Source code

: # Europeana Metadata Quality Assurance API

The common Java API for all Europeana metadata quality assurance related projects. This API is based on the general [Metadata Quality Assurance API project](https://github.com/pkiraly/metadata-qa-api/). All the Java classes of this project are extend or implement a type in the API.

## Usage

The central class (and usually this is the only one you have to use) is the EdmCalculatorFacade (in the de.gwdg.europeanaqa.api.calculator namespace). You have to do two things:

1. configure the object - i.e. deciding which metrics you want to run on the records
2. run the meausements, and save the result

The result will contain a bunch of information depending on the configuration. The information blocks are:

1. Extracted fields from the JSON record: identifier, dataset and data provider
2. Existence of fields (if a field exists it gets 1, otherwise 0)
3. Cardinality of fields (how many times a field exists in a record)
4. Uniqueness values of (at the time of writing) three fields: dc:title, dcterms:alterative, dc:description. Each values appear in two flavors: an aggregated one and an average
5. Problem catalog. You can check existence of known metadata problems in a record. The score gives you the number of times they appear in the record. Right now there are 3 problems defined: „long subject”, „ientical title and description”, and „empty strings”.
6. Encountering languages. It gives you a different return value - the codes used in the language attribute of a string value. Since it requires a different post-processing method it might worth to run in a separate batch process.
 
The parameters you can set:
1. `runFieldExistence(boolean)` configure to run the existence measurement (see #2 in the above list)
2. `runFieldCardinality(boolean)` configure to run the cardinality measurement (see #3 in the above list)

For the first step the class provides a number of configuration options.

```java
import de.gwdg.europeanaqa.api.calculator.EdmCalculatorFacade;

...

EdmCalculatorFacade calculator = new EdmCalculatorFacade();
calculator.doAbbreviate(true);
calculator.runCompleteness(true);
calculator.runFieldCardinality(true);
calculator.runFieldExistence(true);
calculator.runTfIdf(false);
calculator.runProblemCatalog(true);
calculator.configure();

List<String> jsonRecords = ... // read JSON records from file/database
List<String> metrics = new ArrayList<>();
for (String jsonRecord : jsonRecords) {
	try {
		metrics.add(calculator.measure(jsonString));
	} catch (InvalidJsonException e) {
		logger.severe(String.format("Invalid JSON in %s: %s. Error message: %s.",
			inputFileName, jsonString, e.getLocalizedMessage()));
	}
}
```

===============

### [Task goal]
The data must be given again in full, exactly as written.

### [Answer below]
Source code

: # Europeana Metadata Quality Assurance API

The common Java API for all Europeana metadata quality assurance related projects. This API is based on the general [Metadata Quality Assurance API project](https://github.com/pkiraly/metadata-qa-api/). All the Java classes of this project are extend or implement a type in the API.

## Usage

The central class (and usually this is the only one you have to use) is the EdmCalculatorFacade (in the de.gwdg.europeanaqa.api.calculator namespace). You have to do two things:

1. configure the object - i.e. deciding which metrics you want to run on the records
2. run the meausements, and save the result

The result will contain a bunch of information depending on the configuration. The information blocks are:

1. Extracted fields from the JSON record: identifier, dataset and data provider
2. Existence of fields (if a field exists it gets 1, otherwise 0)
3. Cardinality of fields (how many times a field exists in a record)
4. Uniqueness values of (at the time of writing) three fields: dc:title, dcterms:alterative, dc:description. Each values appear in two flavors: an aggregated one and an average
5. Problem catalog. You can check existence of known metadata problems in a record. The score gives you the number of times they appear in the record. Right now there are 3 problems defined: „long subject”, „ientical title and description”, and „empty strings”.
6. Encountering languages. It gives you a different return value - the codes used in the language attribute of a string value. Since it requires a different post-processing method it might worth to run in a separate batch process.
 
The parameters you can set:
1. `runFieldExistence(boolean)` configure to run the existence measurement (see #2 in the above list)
2. `runFieldCardinality(boolean)` configure to run the cardinality measurement (see #3 in the above list)

For the first step the class provides a number of configuration options.

```java
import de.gwdg.europeanaqa.api.calculator.EdmCalculatorFacade;

...

EdmCalculatorFacade calculator = new EdmCalculatorFacade();
calculator.doAbbreviate(true);
calculator.runCompleteness(true);
calculator.runFieldCardinality(true);
calculator.runFieldExistence(true);
calculator.runTfIdf(false);
calculator.runProblemCatalog(true);
calculator.configure();

List<String> jsonRecords = ... // read JSON records from file/database
List<String> metrics = new ArrayList<>();
for (String jsonRecord : jsonRecords) {
	try {
		metrics.add(calculator.measure(jsonString));
	} catch (InvalidJsonException e) {
		logger.severe(String.format("Invalid JSON in %s: %s. Error message: %s.",
			inputFileName, jsonString, e.getLocalizedMessage()));
	}
}
```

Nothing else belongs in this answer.